Safety Assurance Arguments
The following figure does a good job of showcasing what a safety assurance argumentation can look like:

Basically, this provides an assurance mechanism that the identified HCMs are acceptably mitigated in a demonstrable manner for stakeholders who need to be assured that the system will behave within acceptable bounds in operation.

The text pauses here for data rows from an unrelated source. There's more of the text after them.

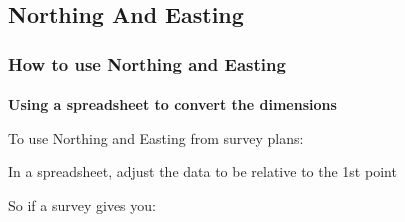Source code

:\documentclass[book]{standalone}
\title{}  %
\begin{document}

\ifstandalone
\maketitle %
\tableofcontents %
\clearpage
\fi
\clearpage
\subsection{Northing And Easting}
\medskip
\subsubsection[How to use]{How to use Northing and Easting}
\vspace{.1in}

\paragraph[Use a Spreadsheet]{}\textbf{{\Large Using a spreadsheet to convert the dimensions}}
\vspace{.1in}

%
%
\noindent To use Northing and Easting from survey plans:\\
\vspace{.1in}

\noindent In a spreadsheet, adjust the data to be relative to the 1st point\\
\vspace{.1in}

\noindent So if a survey gives you:\\

\begin{table}[htbp]
\centering
{}
\caption{Survey Plan Northing and Easting}
\end{table}
\clearpage
\end{document}
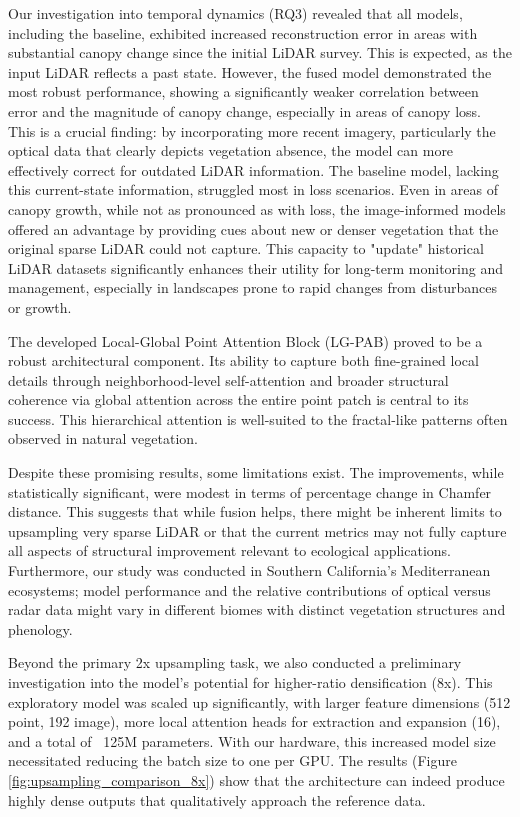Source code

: \documentclass[preprints,article,accept,pdftex,moreauthors]{Definitions/mdpi}
\begin{document}
Our investigation into temporal dynamics (RQ3) revealed that all models, including the baseline, exhibited increased reconstruction error in areas with substantial canopy change since the initial LiDAR survey. This is expected, as the input LiDAR reflects a past state. However, the fused model demonstrated the most robust performance, showing a significantly weaker correlation between error and the magnitude of canopy change, especially in areas of canopy loss. This is a crucial finding: by incorporating more recent imagery, particularly the optical data that clearly depicts vegetation absence, the model can more effectively correct for outdated LiDAR information. The baseline model, lacking this current-state information, struggled most in loss scenarios. Even in areas of canopy growth, while not as pronounced as with loss, the image-informed models offered an advantage by providing cues about new or denser vegetation that the original sparse LiDAR could not capture. This capacity to "update" historical LiDAR datasets significantly enhances their utility for long-term monitoring and management, especially in landscapes prone to rapid changes from disturbances or growth.

The developed Local-Global Point Attention Block (LG-PAB) proved to be a robust architectural component. Its ability to capture both fine-grained local details through neighborhood-level self-attention and broader structural coherence via global attention across the entire point patch is central to its success. This hierarchical attention is well-suited to the fractal-like patterns often observed in natural vegetation.

Despite these promising results, some limitations exist. The improvements, while statistically significant, were modest in terms of percentage change in Chamfer distance. This suggests that while fusion helps, there might be inherent limits to upsampling very sparse LiDAR or that the current metrics may not fully capture all aspects of structural improvement relevant to ecological applications. Furthermore, our study was conducted in Southern California's Mediterranean ecosystems; model performance and the relative contributions of optical versus radar data might vary in different biomes with distinct vegetation structures and phenology.

Beyond the primary 2x upsampling task, we also conducted a preliminary investigation into the model's potential for higher-ratio densification (8x). This exploratory model was scaled up significantly, with larger feature dimensions (512 point, 192 image), more local attention heads for extraction and expansion (16), and a total of ~125M parameters. With our hardware, this increased model size necessitated reducing the batch size to one per GPU. The results (Figure \ref{fig:upsampling_comparison_8x}) show that the architecture can indeed produce highly dense outputs that qualitatively approach the reference data.
\end{document}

I encourage you to refer to the paper for all the details on what each of the symbols mean and how to build such diagrams for your systems.
Conclusion
Ultimately, this paper provides a neat framework for thinking about the safety implications of a system in operation and provides not only a taxonomy for thinking about the potential hazards, but also provides a framework for demonstrating the acceptability of different mitigation techniques.

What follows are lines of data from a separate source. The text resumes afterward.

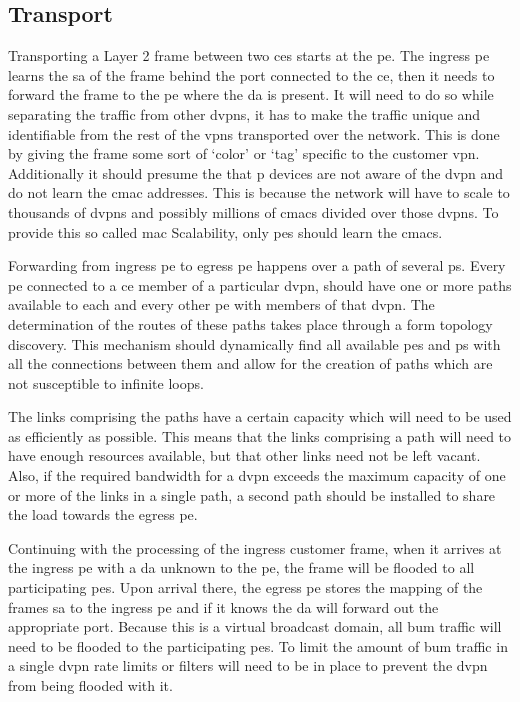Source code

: 
\subsection{Transport} %
\label{sub:transport}

Transporting a Layer 2 frame between two \acp{ce} starts at the \ac{pe}. The ingress \ac{pe} learns the \ac{sa} of the frame behind the port connected to the \ac{ce}, then it needs to forward the frame to the \ac{pe} where the \ac{da} is present. It will need to do so while separating the traffic from other \acp{dvpn}, it has to make the traffic unique and identifiable from the rest of the \acp{vpn} transported over the network. This is done by giving the frame some sort of `color' or `tag' specific to the customer \ac{vpn}. Additionally it should presume the that \ac{p} devices are not aware of the \ac{dvpn} and do not learn the \ac{cmac} addresses. This is because the network will have to scale to thousands of \acp{dvpn} and possibly millions of \acp{cmac} divided over those \acp{dvpn}. To provide this so called \acs{mac} Scalability, only \acp{pe} should learn the \acp{cmac}.

Forwarding from ingress \ac{pe} to egress \ac{pe} happens over a path of several \acp{p}. Every \ac{pe} connected to a \ac{ce} member of a particular \ac{dvpn}, should have one or more paths available to each and every other \ac{pe} with members of that \ac{dvpn}. The determination of the routes of these paths takes place through a form topology discovery. This mechanism should dynamically find all available \acp{pe} and \acp{p} with all the connections between them and allow for the creation of paths which are not susceptible to infinite loops.

The links comprising the paths have a certain capacity which will need to be used as efficiently as possible. This means that the links comprising a path will need to have enough resources available, but that other links need not be left vacant. Also, if the required bandwidth for a \ac{dvpn} exceeds the maximum capacity of one or more of the links in a single path, a second path should be installed to share the load towards the egress \ac{pe}. 

Continuing with the processing of the ingress customer frame, when it arrives at the ingress \ac{pe} with a \ac{da} unknown to the \ac{pe}, the frame will be flooded to all participating \acp{pe}. Upon arrival there, the egress \ac{pe} stores the mapping of the frames \ac{sa} to the ingress \ac{pe} and if it knows the \ac{da} will forward out the appropriate port. Because this is a virtual broadcast domain, all \ac{bum} traffic will need to be flooded to the participating \acp{pe}. To limit the amount of \ac{bum} traffic in a single \ac{dvpn} rate limits or filters will need to be in place to prevent the \ac{dvpn} from being flooded with it.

The gap filled from previous work is that it provides a holistic approach towards linking the assurances during the lifecycle of an LEC with the evidence using HCMs.
What does this mean for Actionable AI Ethics?
- This is a great way to build more robustness into machine learning systems, especially from the perspective of having demonstrable and verifiable claims about the system.
- Given that the techniques mentioned here are system-agnostic, both from the perspective of the type of system within which the machine learning components are embedded and the type of machine learning itself, it serves as a great framework to complement other safety protocols within the organization.
- The assurance argumentation graphs also help to unearth potential blindspots when trying to ensure the safety of such systems and are a great supplement to reports that might need to be filed for auditing or regulatory purposes.
Questions that I am exploring
If you have answers to any of these questions, please tweet and let me know!
- To what extent are these being practised in the industry today?
- What is the degree of awareness on the part of the practitioners and how rigorously do they adhere to these considerations?
- I really liked the layered mitigation approach and wonder if there are exemplars of this in practice?
Potential further reading
A list of papers that I think might be interesting related to this paper.
- ABOUT ML: Annotation and Benchmarking on Understanding and Transparency of Machine Learning Lifecycles
- Survey of Attacks and Defenses on Edge-Deployed Neural Networks
- Disruptive Innovations and Disruptive Assurance: Assuring Machine Learning and Autonomy
Please note that this is a wish list of sorts and I haven’t read through the papers listed here unless specified otherwise (if I have read them, there will be a link from the entry to the page for that.)
Twitter discussion
I’ll write back here with interesting points that surface from the Twitter discussion.
If you have comments and would like to discuss more, please leave a tweet here.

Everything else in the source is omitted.